▶ _Prompt_:
Filter the material, keeping only lines with the word "scale".
(Data under study begins)
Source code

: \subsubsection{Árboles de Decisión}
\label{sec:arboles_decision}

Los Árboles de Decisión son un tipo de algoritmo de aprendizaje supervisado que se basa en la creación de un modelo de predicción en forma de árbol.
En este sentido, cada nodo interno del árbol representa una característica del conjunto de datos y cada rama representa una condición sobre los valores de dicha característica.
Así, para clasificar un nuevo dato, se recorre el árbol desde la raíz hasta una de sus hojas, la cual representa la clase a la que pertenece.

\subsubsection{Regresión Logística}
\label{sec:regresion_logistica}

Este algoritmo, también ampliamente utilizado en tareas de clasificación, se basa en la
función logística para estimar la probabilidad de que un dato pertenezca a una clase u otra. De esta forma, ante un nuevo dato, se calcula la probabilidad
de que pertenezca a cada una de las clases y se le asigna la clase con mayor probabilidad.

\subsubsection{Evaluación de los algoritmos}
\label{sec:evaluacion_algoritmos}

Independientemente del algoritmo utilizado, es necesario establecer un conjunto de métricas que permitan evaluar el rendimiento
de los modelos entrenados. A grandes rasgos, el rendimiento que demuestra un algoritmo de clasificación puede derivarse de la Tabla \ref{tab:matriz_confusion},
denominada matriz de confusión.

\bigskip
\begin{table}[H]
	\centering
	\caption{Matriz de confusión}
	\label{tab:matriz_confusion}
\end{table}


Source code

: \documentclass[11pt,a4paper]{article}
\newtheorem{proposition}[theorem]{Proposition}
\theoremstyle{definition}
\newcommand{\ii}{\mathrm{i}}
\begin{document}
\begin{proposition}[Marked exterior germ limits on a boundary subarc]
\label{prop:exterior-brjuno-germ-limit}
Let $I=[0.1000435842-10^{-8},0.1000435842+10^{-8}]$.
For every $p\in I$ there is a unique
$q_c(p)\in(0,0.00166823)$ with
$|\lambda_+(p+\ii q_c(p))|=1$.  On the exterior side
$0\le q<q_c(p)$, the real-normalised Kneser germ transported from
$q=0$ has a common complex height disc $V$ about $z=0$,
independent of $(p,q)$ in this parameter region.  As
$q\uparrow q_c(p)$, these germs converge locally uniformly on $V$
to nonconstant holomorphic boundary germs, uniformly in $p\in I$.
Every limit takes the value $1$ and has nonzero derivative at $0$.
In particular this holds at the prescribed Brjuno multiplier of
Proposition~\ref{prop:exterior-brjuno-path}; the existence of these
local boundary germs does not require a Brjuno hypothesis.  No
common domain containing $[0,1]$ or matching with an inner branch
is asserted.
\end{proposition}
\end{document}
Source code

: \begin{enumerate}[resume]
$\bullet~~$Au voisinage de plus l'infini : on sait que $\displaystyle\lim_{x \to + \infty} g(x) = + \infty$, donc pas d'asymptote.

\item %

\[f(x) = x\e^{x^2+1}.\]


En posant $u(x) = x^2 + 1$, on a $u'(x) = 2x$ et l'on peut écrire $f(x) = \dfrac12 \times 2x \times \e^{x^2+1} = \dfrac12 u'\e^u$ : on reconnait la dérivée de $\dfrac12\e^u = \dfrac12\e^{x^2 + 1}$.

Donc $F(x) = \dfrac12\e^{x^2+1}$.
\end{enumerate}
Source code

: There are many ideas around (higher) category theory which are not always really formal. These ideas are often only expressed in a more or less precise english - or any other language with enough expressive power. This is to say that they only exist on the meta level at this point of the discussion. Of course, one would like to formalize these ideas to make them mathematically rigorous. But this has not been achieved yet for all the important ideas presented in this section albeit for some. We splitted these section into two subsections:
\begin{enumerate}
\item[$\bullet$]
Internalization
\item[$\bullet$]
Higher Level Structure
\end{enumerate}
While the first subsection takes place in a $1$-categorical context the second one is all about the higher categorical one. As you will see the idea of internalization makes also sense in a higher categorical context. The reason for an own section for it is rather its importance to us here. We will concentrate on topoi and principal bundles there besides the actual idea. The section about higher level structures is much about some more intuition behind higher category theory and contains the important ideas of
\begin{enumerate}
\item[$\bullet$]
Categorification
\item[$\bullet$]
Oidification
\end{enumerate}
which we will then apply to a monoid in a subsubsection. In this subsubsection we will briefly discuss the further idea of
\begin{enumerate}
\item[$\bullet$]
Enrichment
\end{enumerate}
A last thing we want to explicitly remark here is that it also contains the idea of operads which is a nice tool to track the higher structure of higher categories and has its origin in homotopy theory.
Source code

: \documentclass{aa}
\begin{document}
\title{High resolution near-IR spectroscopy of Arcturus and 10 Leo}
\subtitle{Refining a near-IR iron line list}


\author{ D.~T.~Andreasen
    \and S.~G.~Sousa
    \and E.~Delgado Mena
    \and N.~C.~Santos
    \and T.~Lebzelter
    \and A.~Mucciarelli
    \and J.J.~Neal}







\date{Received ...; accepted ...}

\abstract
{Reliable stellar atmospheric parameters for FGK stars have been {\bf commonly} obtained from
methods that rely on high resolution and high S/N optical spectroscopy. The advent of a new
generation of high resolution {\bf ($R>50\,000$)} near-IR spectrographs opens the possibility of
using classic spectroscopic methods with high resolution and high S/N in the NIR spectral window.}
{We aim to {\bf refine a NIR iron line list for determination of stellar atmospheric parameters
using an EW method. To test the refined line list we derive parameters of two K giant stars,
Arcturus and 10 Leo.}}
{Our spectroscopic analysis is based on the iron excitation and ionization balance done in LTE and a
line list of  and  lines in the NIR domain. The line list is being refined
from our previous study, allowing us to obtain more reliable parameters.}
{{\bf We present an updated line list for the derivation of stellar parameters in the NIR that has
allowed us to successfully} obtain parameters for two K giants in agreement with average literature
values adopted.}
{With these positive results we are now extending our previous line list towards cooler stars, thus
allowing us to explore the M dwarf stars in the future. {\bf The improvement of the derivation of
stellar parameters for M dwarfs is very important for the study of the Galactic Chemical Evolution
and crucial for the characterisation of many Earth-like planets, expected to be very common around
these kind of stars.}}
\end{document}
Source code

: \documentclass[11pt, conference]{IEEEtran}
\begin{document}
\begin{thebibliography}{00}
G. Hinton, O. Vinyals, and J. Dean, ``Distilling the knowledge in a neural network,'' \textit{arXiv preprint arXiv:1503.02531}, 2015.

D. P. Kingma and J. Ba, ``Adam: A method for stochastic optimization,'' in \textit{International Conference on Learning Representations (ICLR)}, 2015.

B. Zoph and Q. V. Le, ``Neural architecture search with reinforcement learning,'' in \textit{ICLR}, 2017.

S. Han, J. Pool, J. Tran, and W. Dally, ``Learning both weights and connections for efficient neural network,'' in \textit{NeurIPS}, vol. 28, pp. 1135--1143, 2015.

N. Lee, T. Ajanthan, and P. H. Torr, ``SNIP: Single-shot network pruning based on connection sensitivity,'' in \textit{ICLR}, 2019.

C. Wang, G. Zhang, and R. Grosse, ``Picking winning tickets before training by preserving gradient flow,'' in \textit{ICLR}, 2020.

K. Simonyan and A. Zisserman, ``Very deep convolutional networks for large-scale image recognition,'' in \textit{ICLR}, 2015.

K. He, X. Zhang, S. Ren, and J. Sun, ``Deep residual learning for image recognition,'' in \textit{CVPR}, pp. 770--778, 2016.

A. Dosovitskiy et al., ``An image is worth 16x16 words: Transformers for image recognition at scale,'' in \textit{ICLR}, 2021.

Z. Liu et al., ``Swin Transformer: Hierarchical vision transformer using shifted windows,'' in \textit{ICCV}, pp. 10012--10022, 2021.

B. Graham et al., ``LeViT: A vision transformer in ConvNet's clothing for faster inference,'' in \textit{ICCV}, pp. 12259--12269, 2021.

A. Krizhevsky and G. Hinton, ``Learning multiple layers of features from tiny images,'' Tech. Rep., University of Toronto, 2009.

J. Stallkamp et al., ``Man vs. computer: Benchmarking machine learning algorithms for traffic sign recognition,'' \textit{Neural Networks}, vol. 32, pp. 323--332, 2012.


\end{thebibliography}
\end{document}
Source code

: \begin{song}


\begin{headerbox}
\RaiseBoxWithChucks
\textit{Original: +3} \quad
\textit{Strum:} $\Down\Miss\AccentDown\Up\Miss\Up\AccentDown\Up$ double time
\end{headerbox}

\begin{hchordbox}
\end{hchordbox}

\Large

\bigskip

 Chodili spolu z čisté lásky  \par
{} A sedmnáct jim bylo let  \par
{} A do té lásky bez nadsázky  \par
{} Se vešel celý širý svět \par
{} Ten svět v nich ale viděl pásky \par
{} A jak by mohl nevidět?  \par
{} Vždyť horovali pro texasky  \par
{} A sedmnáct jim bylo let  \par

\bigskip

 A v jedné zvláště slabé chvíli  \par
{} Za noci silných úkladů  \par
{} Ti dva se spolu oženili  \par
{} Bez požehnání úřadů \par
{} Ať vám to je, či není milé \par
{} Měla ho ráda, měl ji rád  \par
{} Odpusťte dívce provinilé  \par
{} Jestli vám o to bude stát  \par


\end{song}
(Data under study ends)
▶ _Response box_:
K. Simonyan and A. Zisserman, ``Very deep convolutional networks for large-scale image recognition,'' in \textit{ICLR}, 2015.
A. Dosovitskiy et al., ``An image is worth 16x16 words: Transformers for image recognition at scale,'' in \textit{ICLR}, 2021.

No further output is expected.